* Work instruction *
Set down the data below in full, exactly as it reads, but without the pictures.

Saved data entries

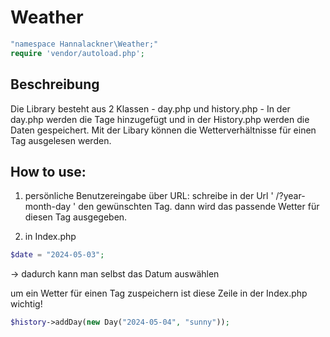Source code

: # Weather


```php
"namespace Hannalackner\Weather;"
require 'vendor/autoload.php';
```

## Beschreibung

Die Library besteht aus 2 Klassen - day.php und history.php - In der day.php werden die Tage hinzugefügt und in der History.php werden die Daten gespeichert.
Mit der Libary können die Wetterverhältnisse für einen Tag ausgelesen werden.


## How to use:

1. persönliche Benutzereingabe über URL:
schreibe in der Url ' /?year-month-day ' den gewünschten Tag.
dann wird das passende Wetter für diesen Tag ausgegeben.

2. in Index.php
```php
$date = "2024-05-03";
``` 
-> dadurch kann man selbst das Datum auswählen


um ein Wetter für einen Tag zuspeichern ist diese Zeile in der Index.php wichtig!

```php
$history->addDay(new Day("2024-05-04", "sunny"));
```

* Solution for this problem *
Source code

: # Weather


```php
"namespace Hannalackner\Weather;"
require 'vendor/autoload.php';
```

## Beschreibung

Die Library besteht aus 2 Klassen - day.php und history.php - In der day.php werden die Tage hinzugefügt und in der History.php werden die Daten gespeichert.
Mit der Libary können die Wetterverhältnisse für einen Tag ausgelesen werden.


## How to use:

1. persönliche Benutzereingabe über URL:
schreibe in der Url ' /?year-month-day ' den gewünschten Tag.
dann wird das passende Wetter für diesen Tag ausgegeben.

2. in Index.php
```php
$date = "2024-05-03";
``` 
-> dadurch kann man selbst das Datum auswählen


um ein Wetter für einen Tag zuspeichern ist diese Zeile in der Index.php wichtig!

```php
$history->addDay(new Day("2024-05-04", "sunny"));
```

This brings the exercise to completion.